- _Supplied information_
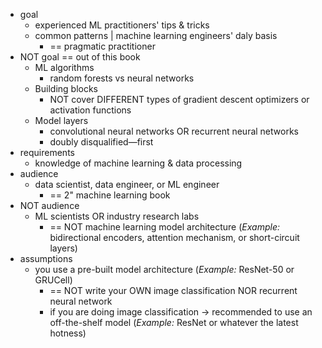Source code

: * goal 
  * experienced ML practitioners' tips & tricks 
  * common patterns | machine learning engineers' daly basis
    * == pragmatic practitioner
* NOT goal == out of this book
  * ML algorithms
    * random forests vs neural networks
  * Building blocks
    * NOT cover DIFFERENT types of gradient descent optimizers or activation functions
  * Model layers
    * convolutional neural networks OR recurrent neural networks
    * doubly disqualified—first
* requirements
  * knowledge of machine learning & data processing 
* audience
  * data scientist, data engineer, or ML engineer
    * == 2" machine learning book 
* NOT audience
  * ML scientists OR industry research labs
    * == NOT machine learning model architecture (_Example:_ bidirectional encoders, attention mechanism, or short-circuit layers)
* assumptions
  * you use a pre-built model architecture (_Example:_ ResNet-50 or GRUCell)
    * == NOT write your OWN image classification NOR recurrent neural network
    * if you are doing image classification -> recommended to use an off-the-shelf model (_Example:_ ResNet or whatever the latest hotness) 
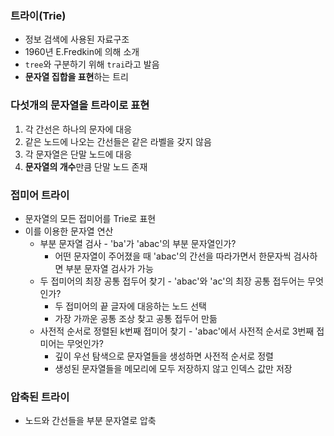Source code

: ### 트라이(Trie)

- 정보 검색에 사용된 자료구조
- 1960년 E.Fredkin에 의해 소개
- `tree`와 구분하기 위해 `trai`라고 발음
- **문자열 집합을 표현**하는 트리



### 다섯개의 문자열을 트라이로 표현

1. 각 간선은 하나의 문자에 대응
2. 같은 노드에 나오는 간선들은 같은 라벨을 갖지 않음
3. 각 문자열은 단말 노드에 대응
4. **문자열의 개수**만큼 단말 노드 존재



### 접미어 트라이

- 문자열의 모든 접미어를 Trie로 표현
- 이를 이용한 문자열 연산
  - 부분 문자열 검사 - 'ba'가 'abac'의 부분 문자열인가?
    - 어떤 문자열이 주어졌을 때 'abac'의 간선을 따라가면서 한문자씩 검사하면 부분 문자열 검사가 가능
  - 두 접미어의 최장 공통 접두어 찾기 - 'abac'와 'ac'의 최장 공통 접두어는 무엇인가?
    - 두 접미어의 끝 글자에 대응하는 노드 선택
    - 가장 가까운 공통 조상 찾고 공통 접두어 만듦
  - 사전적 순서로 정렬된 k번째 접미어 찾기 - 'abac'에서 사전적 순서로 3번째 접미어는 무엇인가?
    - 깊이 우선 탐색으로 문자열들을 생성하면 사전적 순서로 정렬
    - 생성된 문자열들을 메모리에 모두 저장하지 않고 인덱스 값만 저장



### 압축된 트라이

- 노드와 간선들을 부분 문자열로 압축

- _Task objective_
The stretch of entries above that starts with the line containing "2. 같은 노드에 나오는 간선들은 같은 라벨을 갖지 않음" and goes on through the line containing "- 어떤 문자열이 주어졌을" is to be transcribed exactly, and no other line is to be transcribed.

- _Solution for this problem_
2. 같은 노드에 나오는 간선들은 같은 라벨을 갖지 않음
3. 각 문자열은 단말 노드에 대응
4. **문자열의 개수**만큼 단말 노드 존재



### 접미어 트라이

- 문자열의 모든 접미어를 Trie로 표현
- 이를 이용한 문자열 연산
  - 부분 문자열 검사 - 'ba'가 'abac'의 부분 문자열인가?
    - 어떤 문자열이 주어졌을 때 'abac'의 간선을 따라가면서 한문자씩 검사하면 부분 문자열 검사가 가능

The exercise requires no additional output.